Pour comprendre tout cela, il faut un peu revenir en arrière, le 6 octobre 2020. Ce jour-là, la CJUE a rendu une série d'arrêts lui permettant de renforcer sa jurisprudence et de mettre un coup de frein à cette collecte de données. Ici, la juridiction basée au Luxembourg a confirmé que la transmission ou la conservation indifférenciée des données de connexion ne doit pas être systématique, mais doit relever d'exceptions. Ce qui vient confirmer le raisonnement d'un arrêt majeur, « Tele2 Sverige et Watson », rendu en 2016 et qui avait déjà consacré ce principe, mais un peu plus maladroitement, en raison de la directive européenne e-Privacy de 2002, qui offrait une grande marge de manœuvre aux États membres.

La France a librement interprété le droit européen et permet, depuis, la conservation des données par les opérateurs puis la communication aux autorités nationales (administrations, Hadopi, ANSSI, etc.), à des fins de constatation et de poursuite des infractions pénales, outre la sauvegarde de la sécurité nationale. Dans les arrêts d'octobre 2020, la CJUE s'oppose aux réglementations nationales trop larges, comme celle de la France. Elle se prononce ainsi contre une « réglementation nationale prévoyant à des fins de lutte contre la criminalité, une conservation généralisée et indifférenciée de l’ensemble des données relatives au trafic et des données de localisation de tous les abonnés et utilisateurs inscrits concernant tous les moyens de communication électronique ».

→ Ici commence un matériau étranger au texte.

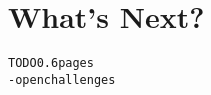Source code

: \section{What's Next?}\label{sec:whatsnext}

\begin{alltt}TODO\scriptsize 0.6 pages
- open challenges
\end{alltt}
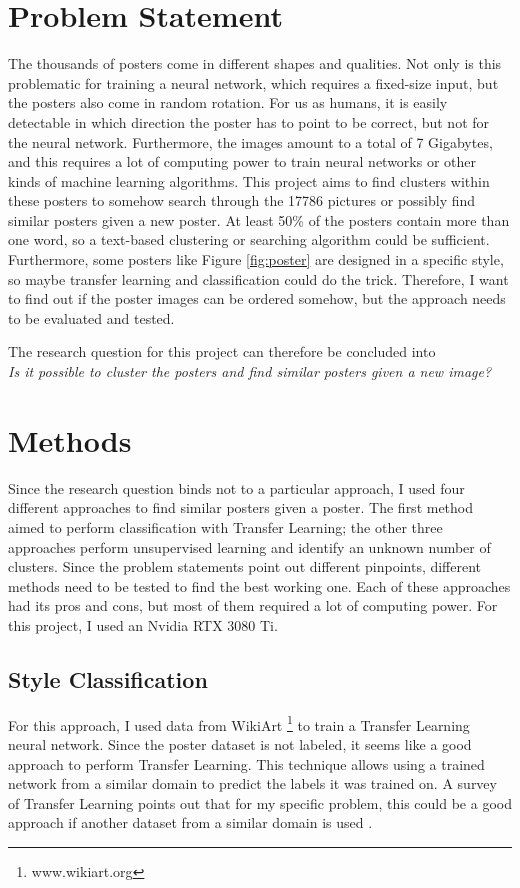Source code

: \documentclass[conference]{IEEEtran}
\begin{document}
\section{Problem Statement}
The thousands of posters come in different shapes and qualities. Not only is this problematic for training a neural network, which requires a fixed-size input, but the posters also come in random rotation. For us as humans, it is easily detectable in which direction the poster has to point to be correct, but not for the neural network. Furthermore, the images amount to a total of 7 Gigabytes, and this requires a lot of computing power to train neural networks or other kinds of machine learning algorithms. This project aims to find clusters within these posters to somehow search through the 17786 pictures or possibly find similar posters given a new poster. At least 50\% of the posters contain more than one word, so a text-based clustering or searching algorithm could be sufficient. Furthermore, some posters like Figure \ref{fig:poster} are designed in a specific style, so maybe transfer learning and classification could do the trick. Therefore, I want to find out if the poster images can be ordered somehow, but the approach needs to be evaluated and tested. 

The research question for this project can therefore be concluded into \\

\textit{Is it possible to cluster the posters and find similar posters given a new image?}

\section{Methods}
Since the research question binds not to a particular approach, I used four different approaches to find similar posters given a poster. The first method aimed to perform classification with Transfer Learning; the other three approaches perform unsupervised learning and identify an unknown number of clusters. Since the problem statements point out different pinpoints, different methods need to be tested to find the best working one. Each of these approaches had its pros and cons, but most of them required a lot of computing power. For this project, I used an Nvidia RTX 3080 Ti. 


\subsection{Style Classification}
For this approach, I used data from WikiArt \footnote{www.wikiart.org} to train a Transfer Learning neural network. Since the poster dataset is not labeled, it seems like a good approach to perform Transfer Learning. This technique allows using a trained network from a similar domain to predict the labels it was trained on. A survey of Transfer Learning points out that for my specific problem, this could be a good approach if another dataset from a similar domain is used \cite{Zhuang.07.11.2019}.
\end{document}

Le souci, selon Next INpact, c'est que la France ne souhaiterait pas vraiment suivre la dernière jurisprudence européenne. Nos confrères affirment que le gouvernement français essaierait de contourner la CJUE, en demandant à la plus haute juridiction administrative française, le Conseil d'État, de ne pas suivre l'esprit des arrêts.

La CJUE a bien précisé les conditions pour une conservation des données de connexion

Dans ses arrêts rendus à l'automne dernier, la Cour de justice de l'Union européenne a davantage précisé (que dans le passé) les conditions dans lesquelles les États membres de l'UE peuvent obligatoirement demander la conservation des données de connexion.

Celle-ci doit d'abord être limitée dans le temps au strict nécessaire. Elle ne doit aussi être justifiée que par une menace grave pour la sécurité nationale, à la fois « réelle, actuelle ou prévisible », et ne doit donc pas être fondée sur de simples soupçons. La CJUE estime aussi que cette obligation doit s'opérer sous le contrôle d'une juridiction ou d'une autorité administrative indépendante, dont les décisions peuvent être contraignantes. Pour la Cour, il doit toujours exister « une raison valable de soupçonner » les personnes dont les données sont recueillies en temps réel et qui sont liées à des activités de terrorisme. Les données conservées sur une certaine durée ne peuvent l'être qu'à des fins d'élucidation de graves infractions pénales ou d'atteintes à la sécurité nationale, après avoir été constatées ou au moins « raisonnablement soupçonnées ».